The above RAID boxes do have internal power supplies, I have yet to have any issues with them though.

For 2.5" drives I really like the look of the OWC Mercury On-The-Go Pro cases; but the OWC Express cases are much cheaper if you only need USB2 or USB3.

The Voyage drive toaster seems to work fine so far and has a standard 12v external wall wart... But I only have experience with the one so far.

item.127328

MacInTouch Reader

David Tetzlaff wrote:

"What fails most often is not the power supply, but the connector, and the part of the connector that fails is the jack in the case, not the plug on the end of the power cable."

[I think it's] clear that a simple barrel connector, with one pin, and a contact for the outer barrel, is going to be simpler and more reliable than a mini-DIN connector housing a common shell and four separate pins for separate voltages.

Even if both were to be subject to the same conditions under torture testing, which do you think would fail first?

Any connector that is subject to abnormal abuse is going to fail, but one with four times the complexity is going to be more likely to fail.

Under normal circumstances and proper handling, I've never seen one fail, and again, it's a tried-and-true connector type used far and wide....

The original poster asked for recommendations for enclosures for self-assembled external drive solutions, the majority of which, if not all, are supplied by ODMs from the Far East.
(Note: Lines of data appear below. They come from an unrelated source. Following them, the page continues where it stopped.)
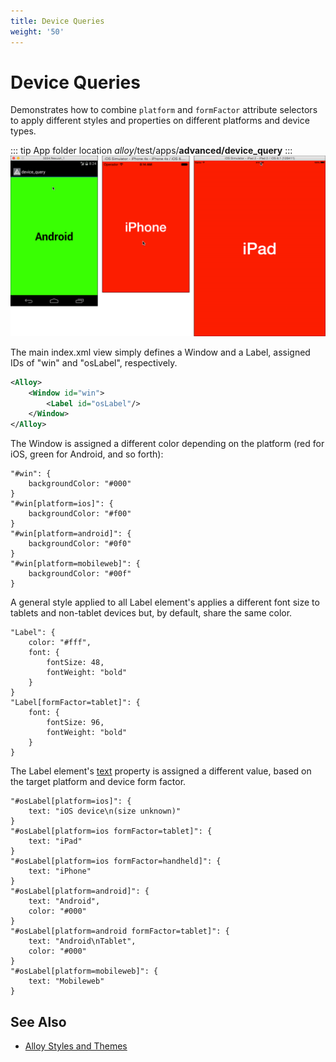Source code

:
 ```yaml
---
title: Device Queries
weight: '50'
---
```


# Device Queries

Demonstrates how to combine `platform` and `formFactor` attribute selectors to apply different styles and properties on different platforms and device types.

::: tip App folder location
_alloy_/test/apps/**advanced/device\_query**
:::
![queries](./queries.png)

The main index.xml view simply defines a Window and a Label, assigned IDs of "win" and "osLabel", respectively.

```xml
<Alloy>
    <Window id="win">
        <Label id="osLabel"/>
    </Window>
</Alloy>
```

The Window is assigned a different color depending on the platform (red for iOS, green for Android, and so forth):

```
"#win": {
    backgroundColor: "#000"
}
"#win[platform=ios]": {
    backgroundColor: "#f00"
}
"#win[platform=android]": {
    backgroundColor: "#0f0"
}
"#win[platform=mobileweb]": {
    backgroundColor: "#00f"
}
```

A general style applied to all Label element's applies a different font size to tablets and non-tablet devices but, by default, share the same color.

```
"Label": {
    color: "#fff",
    font: {
        fontSize: 48,
        fontWeight: "bold"
    }
}
"Label[formFactor=tablet]": {
    font: {
        fontSize: 96,
        fontWeight: "bold"
    }
}
```

The Label element's [text](#!/api/Titanium.UI.Label-property-text) property is assigned a different value, based on the target platform and device form factor.

```
"#osLabel[platform=ios]": {
    text: "iOS device\n(size unknown)"
}
"#osLabel[platform=ios formFactor=tablet]": {
    text: "iPad"
}
"#osLabel[platform=ios formFactor=handheld]": {
    text: "iPhone"
}
"#osLabel[platform=android]": {
    text: "Android",
    color: "#000"
}
"#osLabel[platform=android formFactor=tablet]": {
    text: "Android\nTablet",
    color: "#000"
}
"#osLabel[platform=mobileweb]": {
    text: "Mobileweb"
}
```

## See Also

* [Alloy Styles and Themes](/guide/Alloy_Framework/Alloy_Guide/Alloy_Views/Alloy_Styles_and_Themes/)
Survey the landscape of this market, and one will find that the majority are crudely conceived, slapdash products with cost as the primary design factor.

Unlike the days of SCSI, when enclosures were purposely engineered with integrated power supplies and cooling provisions, the modern cases mostly consist of a metal/plastic shell, a small bridgeboard, and an external power brick.
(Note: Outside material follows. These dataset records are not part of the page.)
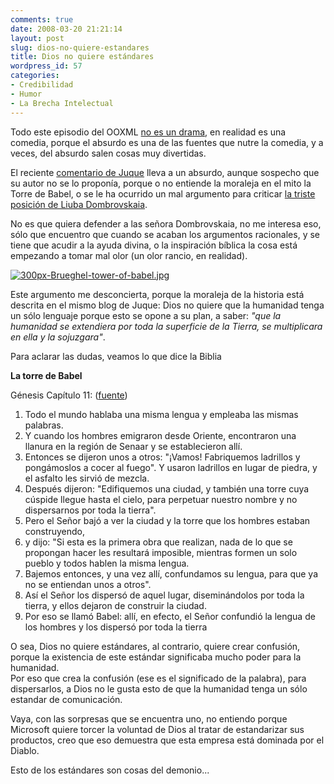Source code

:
 ```yaml
---
comments: true
date: 2008-03-20 21:21:14
layout: post
slug: dios-no-quiere-estandares
title: Dios no quiere estándares
wordpress_id: 57
categories:
- Credibilidad
- Humor
- La Brecha Intelectual
---
```


Todo este episodio del OOXML [no es un drama](http://blog.maz.cl/2008/03/ooxml-antes-durante-y-despus.html), en realidad es una comedia, porque el absurdo es una de las fuentes que nutre la comedia, y a veces, del absurdo salen cosas muy divertidas.

El reciente [comentario de Juque](http://www.juque.cl/weblog/2008/03/27/liuba-dombrovskaia-no-sabe-de-estandares.html) lleva a un absurdo, aunque sospecho que su autor no se lo proponía, porque o no entiende la moraleja en el mito la Torre de Babel, o se le ha ocurrido un mal argumento para criticar [la triste posición de Liuba Dombrovskaia](http://eldiabloenlosdetalles.net/2008/03/27/citas-y-contracitas/).

No es que quiera defender a las señora Dombrovskaia, no me interesa eso, sólo que encuentro que cuando se acaban los argumentos racionales, y se tiene que acudir a la ayuda divina, o la inspiración bíblica la cosa está empezando a tomar mal olor (un olor rancio, en realidad).

[![300px-Brueghel-tower-of-babel.jpg](http://www.lnds.net/images/300px-brueghel-tower-of-babel.jpg)](http://www.lnds.net/images/300px-Brueghel-tower-of-babel.jpg)

Este argumento me desconcierta, porque la moraleja de la historia está descrita en el mismo blog de Juque: Dios no quiere que la humanidad tenga un sólo lenguaje porque esto se opone a su plan, a saber: _"que la humanidad se extendiera por toda la superficie de la Tierra, se multiplicara en ella y la sojuzgara"_.

Para aclarar las dudas, veamos lo que dice la Biblia

**La torre de Babel**

Génesis Capítulo 11: ([fuente](http://es.catholic.net/biblioteca/libro.phtml?consecutivo=231&capitulo=3027))

  1. Todo el mundo hablaba una misma lengua y empleaba las mismas palabras.
  2. Y cuando los hombres emigraron desde Oriente, encontraron una llanura en la región de Senaar y se establecieron allí.
  3. Entonces se dijeron unos a otros: "¡Vamos! Fabriquemos ladrillos y pongámoslos a cocer al fuego". Y usaron ladrillos en lugar de piedra, y el asfalto les sirvió de mezcla.
  4. Después dijeron: "Edifiquemos una ciudad, y también una torre cuya cúspide llegue hasta el cielo, para perpetuar nuestro nombre y no dispersarnos por toda la tierra".
  5. Pero el Señor bajó a ver la ciudad y la torre que los hombres estaban construyendo,
  6. y dijo: "Si esta es la primera obra que realizan, nada de lo que se propongan hacer les resultará imposible, mientras formen un solo pueblo y todos hablen la misma lengua.
  7. Bajemos entonces, y una vez allí, confundamos su lengua, para que ya no se entiendan unos a otros".
  8. Así el Señor los dispersó de aquel lugar, diseminándolos por toda la tierra, y ellos dejaron de construir la ciudad.
  9. Por eso se llamó Babel: allí, en efecto, el Señor confundió la lengua de los hombres y los dispersó por toda la tierra

O sea, Dios no quiere estándares, al contrario, quiere crear confusión, porque la existencia de este estándar significaba mucho poder para la humanidad.  
Por eso que crea la confusión (ese es el significado de la palabra), para dispersarlos, a Dios no le gusta esto de que la humanidad tenga un sólo estandar de comunicación.

Vaya, con las sorpresas que se encuentra uno, no entiendo porque Microsoft quiere torcer la voluntad de Dios al tratar de estandarizar sus productos, creo que eso demuestra que esta empresa está dominada
por el Diablo.

Esto de los estándares son cosas del demonio...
The more costly enclosures from outfits like OWC and Wiebetech still originate from the same suppliers. They may be better supported, more highly customized, and subject to more stringent QC, but they still won't hold a candle to the units sold by outfits such as APS in the past, in terms of design and pure quality.
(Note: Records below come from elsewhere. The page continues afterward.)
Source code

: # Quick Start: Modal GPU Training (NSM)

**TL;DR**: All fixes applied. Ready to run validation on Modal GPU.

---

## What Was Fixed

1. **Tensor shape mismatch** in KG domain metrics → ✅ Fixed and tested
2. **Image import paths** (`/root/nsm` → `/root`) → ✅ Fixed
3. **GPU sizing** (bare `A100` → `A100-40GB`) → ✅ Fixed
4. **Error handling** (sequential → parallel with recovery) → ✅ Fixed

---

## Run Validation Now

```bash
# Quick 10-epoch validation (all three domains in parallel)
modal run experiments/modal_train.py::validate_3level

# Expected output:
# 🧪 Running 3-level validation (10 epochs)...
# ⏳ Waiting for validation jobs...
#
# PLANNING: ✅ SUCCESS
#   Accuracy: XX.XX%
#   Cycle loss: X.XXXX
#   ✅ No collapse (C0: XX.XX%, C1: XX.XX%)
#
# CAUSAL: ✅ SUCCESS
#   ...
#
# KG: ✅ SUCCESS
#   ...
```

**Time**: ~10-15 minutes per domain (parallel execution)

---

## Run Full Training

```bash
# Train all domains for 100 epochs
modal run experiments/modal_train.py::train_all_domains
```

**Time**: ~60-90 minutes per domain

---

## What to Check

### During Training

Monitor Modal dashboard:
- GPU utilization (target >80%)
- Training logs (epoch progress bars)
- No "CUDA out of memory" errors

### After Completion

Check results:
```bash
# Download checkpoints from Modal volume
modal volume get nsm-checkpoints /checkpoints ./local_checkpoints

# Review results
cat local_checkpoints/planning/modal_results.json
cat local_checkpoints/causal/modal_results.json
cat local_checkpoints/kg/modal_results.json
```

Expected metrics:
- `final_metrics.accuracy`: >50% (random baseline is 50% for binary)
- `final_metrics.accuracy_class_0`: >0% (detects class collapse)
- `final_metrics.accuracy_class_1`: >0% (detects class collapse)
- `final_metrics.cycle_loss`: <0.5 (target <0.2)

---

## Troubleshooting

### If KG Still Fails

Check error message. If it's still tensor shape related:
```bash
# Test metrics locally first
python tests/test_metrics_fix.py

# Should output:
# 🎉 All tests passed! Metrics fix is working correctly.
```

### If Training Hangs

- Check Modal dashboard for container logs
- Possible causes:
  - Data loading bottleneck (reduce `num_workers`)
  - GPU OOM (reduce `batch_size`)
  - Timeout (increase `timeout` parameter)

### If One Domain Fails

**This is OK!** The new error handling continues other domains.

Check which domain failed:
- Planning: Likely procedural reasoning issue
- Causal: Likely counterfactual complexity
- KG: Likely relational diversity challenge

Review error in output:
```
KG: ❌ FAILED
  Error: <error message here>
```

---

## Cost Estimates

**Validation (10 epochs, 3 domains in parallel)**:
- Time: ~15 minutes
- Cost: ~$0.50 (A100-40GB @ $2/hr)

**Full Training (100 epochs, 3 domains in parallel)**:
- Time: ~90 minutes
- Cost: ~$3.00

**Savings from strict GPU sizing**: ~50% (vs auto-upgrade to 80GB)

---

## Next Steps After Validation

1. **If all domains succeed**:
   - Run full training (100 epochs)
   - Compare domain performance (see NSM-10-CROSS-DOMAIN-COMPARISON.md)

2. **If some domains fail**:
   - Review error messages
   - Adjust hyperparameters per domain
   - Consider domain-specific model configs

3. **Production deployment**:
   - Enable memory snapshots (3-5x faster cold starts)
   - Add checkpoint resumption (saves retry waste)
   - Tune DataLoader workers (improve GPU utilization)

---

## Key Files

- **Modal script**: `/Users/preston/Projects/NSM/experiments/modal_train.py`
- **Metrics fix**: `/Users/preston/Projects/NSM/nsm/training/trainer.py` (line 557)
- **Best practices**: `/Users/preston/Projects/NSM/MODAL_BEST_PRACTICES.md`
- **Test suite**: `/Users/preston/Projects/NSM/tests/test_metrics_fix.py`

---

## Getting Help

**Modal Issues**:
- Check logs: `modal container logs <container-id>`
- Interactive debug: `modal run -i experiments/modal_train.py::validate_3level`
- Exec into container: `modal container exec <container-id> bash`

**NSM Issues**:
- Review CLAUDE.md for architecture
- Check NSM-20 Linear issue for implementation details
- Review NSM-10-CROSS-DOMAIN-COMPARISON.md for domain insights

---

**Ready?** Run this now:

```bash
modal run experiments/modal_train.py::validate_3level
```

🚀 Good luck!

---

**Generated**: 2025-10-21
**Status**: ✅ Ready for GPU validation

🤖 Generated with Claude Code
One of the chief complaints of the enclosures that use the mini-DIN style connectors is the poor reliability of the power connection, often due to inadequate retention force that allows to cord to become disconnected even under normal conditions.

A properly made mini-DIN connector with the correct tolerances, like one would find in the days of ADB, might be able less susceptible to such mishaps, but the ones utilized by the current ODMs in their enclosures aren't the same beasts.

And even if Radio Shack was sufficient for my electronic component needs, I'd still rather solder a two-pole jack than a five pole-jack.

Overall, a simpler, more reliable connector and readily available universal power supply replacements trumps any small advantage that might be found in a simpler bridgeboard, at least in my book.

item.127329

MacInTouch Reader

MacInTouch Reader wrote:

I took my 10-year old LaCie D2 firewire drive apart last night to see what it is made of. It still works fine but is "only" 120 GB, which was equal to the hard drive size limit on the G4 Sawtooth Mac it was originally hooked to.

I was surprised to see that all these years I had been storing my valuable bytes on a Western Digital " Caviar" bare drive. After all the dissing everyone here does about LaCie power supplies going ga-ga and Western Digital drives being dubious.... although to be fair I only used this drive infrequently, like weekly backups. It never was on 24/7

I actually wanted to see how hard it would be to swap out the 120 GB base drive for a 750 GB or 1 TB replacement. Any reason why I can't do that? The LaCie D2 enclosure is built solid and is still attractive after all these years, but I do wonder about any extra power consumption demands by going up to a larger capacity drive.

Glad your 10-year-old drive still works. I would buy everything new rather than just put a new drive in there.

You don't say what your new Mac is but perhaps it supports FireWire 800. A multi-interface case would be the most compatible going forward.

Don't know about power supply needs of a larger drive vs. what is in that case but if it is 10 years old, the odds are the internal drive is ATA/IDE. Most new drives are SATA so they won't work in an old ATA case.